Renters priced out of buying property have tended to bid aggressively at auctions, which has in part contributed to the recent price boom in Sydney and Melbourne, a Reserve Bank researcher has suggested.
While acknowledging that lending standards and interest rates contributed to the boom, modelling from economist Trent Saunders and senior research manager Peter Tulip, presented as part of adiscussion paper at the Economics for Better Policy forum in Melbourne on Monday, indicated that increased population had forced pressure on housing supply, which made rents rise.
This led more renters to buy because the cost associated with a property purchase was more within reach.
Mr Tulip – who was speaking on his own behalf, and not that of the Reserve Bank – said higher immigration numbers since the mid-2000s pushed up house prices. A tighter vacancy rate meant rents increased as more people competed for a rental.
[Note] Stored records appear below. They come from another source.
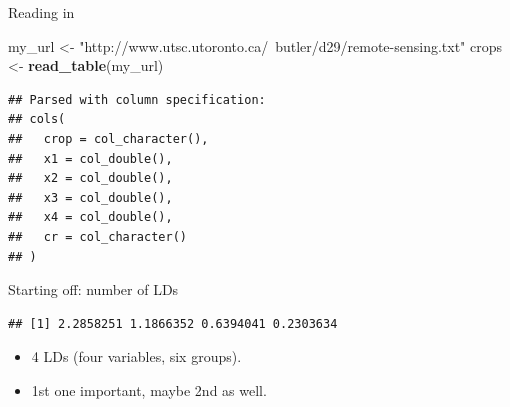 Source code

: \documentclass[ignorenonframetext,]{beamer}
\newenvironment{Shaded}{\begin{snugshade}}{\end{snugshade}}
\newcommand{\DataTypeTok}[1]{\textcolor[rgb]{0.13,0.29,0.53}{#1}}
\newcommand{\KeywordTok}[1]{\textcolor[rgb]{0.13,0.29,0.53}{\textbf{#1}}}
\newcommand{\NormalTok}[1]{#1}
\newcommand{\OperatorTok}[1]{\textcolor[rgb]{0.81,0.36,0.00}{\textbf{#1}}}
\newcommand{\StringTok}[1]{\textcolor[rgb]{0.31,0.60,0.02}{#1}}
\begin{document}
\begin{frame}[fragile]{Reading in}
\protect\hypertarget{reading-in-1}{}

\begin{Shaded}
\begin{Highlighting}[]
\NormalTok{my_url <-}\StringTok{ "http://www.utsc.utoronto.ca/~butler/d29/remote-sensing.txt"}
\NormalTok{crops <-}\StringTok{ }\KeywordTok{read_table}\NormalTok{(my_url)}
\end{Highlighting}
\end{Shaded}

\begin{verbatim}
## Parsed with column specification:
## cols(
##   crop = col_character(),
##   x1 = col_double(),
##   x2 = col_double(),
##   x3 = col_double(),
##   x4 = col_double(),
##   cr = col_character()
## )
\end{verbatim}

\end{frame}

\begin{frame}[fragile]{Starting off: number of LDs}
\protect\hypertarget{starting-off-number-of-lds}{}

\begin{Shaded}
\end{Shaded}

\begin{verbatim}
## [1] 2.2858251 1.1866352 0.6394041 0.2303634
\end{verbatim}

\begin{itemize}
\item
  4 LDs (four variables, six groups).
\item
  1st one important, maybe 2nd as well.
\end{itemize}

\end{frame}
\end{document}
“An extra one million people has had a modest effect on housing supply but a huge effect on demand,” Mr Tulip said in presenting A Model of the Australian Housing Market.
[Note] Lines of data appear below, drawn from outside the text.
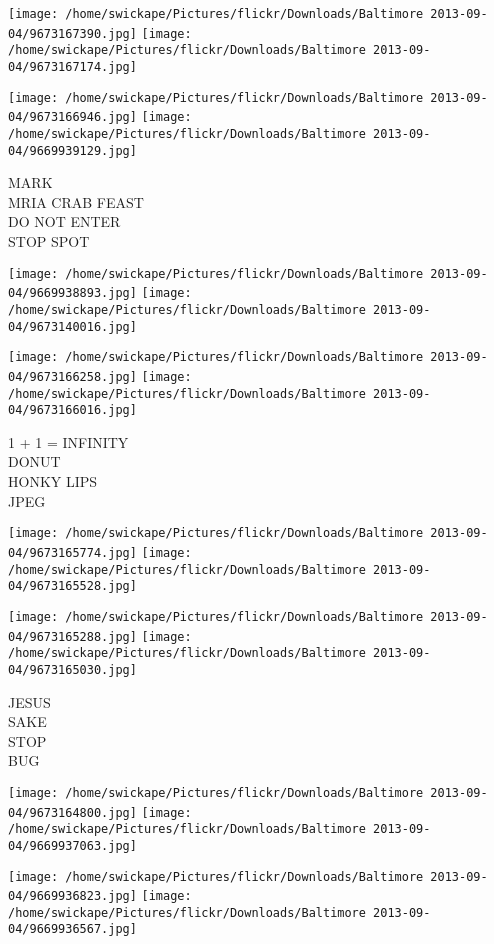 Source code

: \documentclass[10pt,letterpaper]{article}
\begin{document}
\texttt{[image: /home/swickape/Pictures/flickr/Downloads/Baltimore 2013-09-04/9673167390.jpg]}
\texttt{[image: /home/swickape/Pictures/flickr/Downloads/Baltimore 2013-09-04/9673167174.jpg]}

\texttt{[image: /home/swickape/Pictures/flickr/Downloads/Baltimore 2013-09-04/9673166946.jpg]}
\texttt{[image: /home/swickape/Pictures/flickr/Downloads/Baltimore 2013-09-04/9669939129.jpg]}

MARK\\
MRIA CRAB FEAST\\
DO NOT ENTER\\
STOP SPOT
\pagebreak

\texttt{[image: /home/swickape/Pictures/flickr/Downloads/Baltimore 2013-09-04/9669938893.jpg]}
\texttt{[image: /home/swickape/Pictures/flickr/Downloads/Baltimore 2013-09-04/9673140016.jpg]}

\texttt{[image: /home/swickape/Pictures/flickr/Downloads/Baltimore 2013-09-04/9673166258.jpg]}
\texttt{[image: /home/swickape/Pictures/flickr/Downloads/Baltimore 2013-09-04/9673166016.jpg]}

1 + 1 = INFINITY\\
DONUT\\
HONKY LIPS\\
JPEG
\pagebreak

\texttt{[image: /home/swickape/Pictures/flickr/Downloads/Baltimore 2013-09-04/9673165774.jpg]}
\texttt{[image: /home/swickape/Pictures/flickr/Downloads/Baltimore 2013-09-04/9673165528.jpg]}

\texttt{[image: /home/swickape/Pictures/flickr/Downloads/Baltimore 2013-09-04/9673165288.jpg]}
\texttt{[image: /home/swickape/Pictures/flickr/Downloads/Baltimore 2013-09-04/9673165030.jpg]}

JESUS\\
SAKE\\
STOP\\
BUG
\pagebreak

\texttt{[image: /home/swickape/Pictures/flickr/Downloads/Baltimore 2013-09-04/9673164800.jpg]}
\texttt{[image: /home/swickape/Pictures/flickr/Downloads/Baltimore 2013-09-04/9669937063.jpg]}

\texttt{[image: /home/swickape/Pictures/flickr/Downloads/Baltimore 2013-09-04/9669936823.jpg]}
\texttt{[image: /home/swickape/Pictures/flickr/Downloads/Baltimore 2013-09-04/9669936567.jpg]}
\end{document}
He said priced-out renters intending to purchase would then bid aggressively at auctions, pushing up prices.
“When user costs [home buying-related costs including council rates] are above rental yields, potential home buyers leave the market and they don’t buy or they bid conservatively,” Mr Tulip said.
While renters buying a home had affected house prices, the impact was smaller than those of interest rate cuts, he said.
Mr Tulip and Mr Saunders’ modelling also backed the view that the recently weak market was due for a turnaround, but would only be after a period of falling housing construction and a continuing low vacancy rate.
A market turnaround has widely been touted for late this year or early next year, with recent reports from BIS Oxford Economics, HSBC and Domain economist Trent Wiltshire forecasting a bounce-back.
Mr Tulip and Mr Saunders’ report examined historic and more recent house price data, construction data, rental vacancy data and interest rates and how they influenced the housing market.
Mr Tulip said the data revealed that lower interest rates, particularly since 2011, had helped Australia’s housing market to boom including in cities like Melbourne and Sydney.
“The model suggests that much of the strength in housing process and construction over the past few years can be explained by the fall in interest rates,” Mr Tulip said.
“A one per cent cut in rates can lead to a 3 per cent increase in construction after a year or two.”
Though it was not part of this research paper, Mr Tulip said changes to bank lending criteria by the Australian Prudential and Regulation Authority had also affected house prices, especially in suburbs popular with investors.
Tighter lending criteria meant investors were forced to borrow less, and then pay less for homes. This had affected those house prices by around 10 per cent, he said.